*** Data excerpts ***
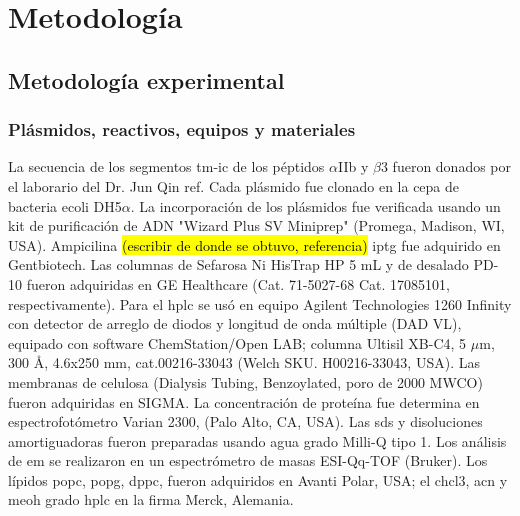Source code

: \chapter{Metodología}\label{metod}

\section{Metodología experimental}

\subsection{Plásmidos, reactivos, equipos y materiales}
La secuencia de los segmentos \ac{tm}-\ac{ic} de los péptidos $\alpha$IIb y $\beta$3 fueron donados por el laborario del Dr. Jun Qin {ref}. Cada plásmido fue clonado en la cepa de bacteria \ac{ecoli} DH5$\alpha$. La incorporación de los plásmidos fue verificada usando un kit de purificación de ADN "Wizard Plus SV Miniprep" (Promega, Madison, WI, USA). Ampicilina \hl{(escribir de donde se obtuvo, referencia)}   \ac{iptg} fue adquirido en Gentbiotech. Las  columnas  de Sefarosa Ni HisTrap HP  5 mL y de desalado PD-10 fueron adquiridas en GE Healthcare (Cat. 71-5027-68 Cat. 17085101, respectivamente). Para el \ac{hplc} se usó en equipo Agilent Technologies 1260 Infinity con detector de arreglo de diodos y longitud de onda múltiple (DAD VL), equipado con software ChemStation/Open LAB; columna Ultisil XB-C4, 5 $\mu$m, 300 Å, 4.6x250 mm, cat.00216-33043 (Welch SKU. H00216-33043, USA). Las membranas de celulosa (Dialysis Tubing, Benzoylated, poro de 2000 MWCO) fueron adquiridas en SIGMA. La concentración de proteína fue determina en espectrofotómetro Varian 2300, (Palo Alto, CA, USA). Las \ac{sds} y disoluciones amortiguadoras fueron preparadas usando agua grado Milli-Q tipo 1. Los análisis de \ac{em} se realizaron en un espectrómetro de masas ESI-Qq-TOF (Bruker). 
Los lípidos \ac{popc}, \ac{popg}, \ac{dppc}, fueron adquiridos en Avanti Polar, USA; el  \ac{chcl3}, \ac{acn} y \ac{meoh} grado \ac{hplc} en la firma Merck, Alemania.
***
* **Work item**
Could you set down, exactly as written, every line from the start of the records above through the line containing "reactivos, equipos y", leaving the pictures out?

* **Result of this exercise**
Source code

: \chapter{Metodología}\label{metod}

\section{Metodología experimental}

\subsection{Plásmidos, reactivos, equipos y materiales}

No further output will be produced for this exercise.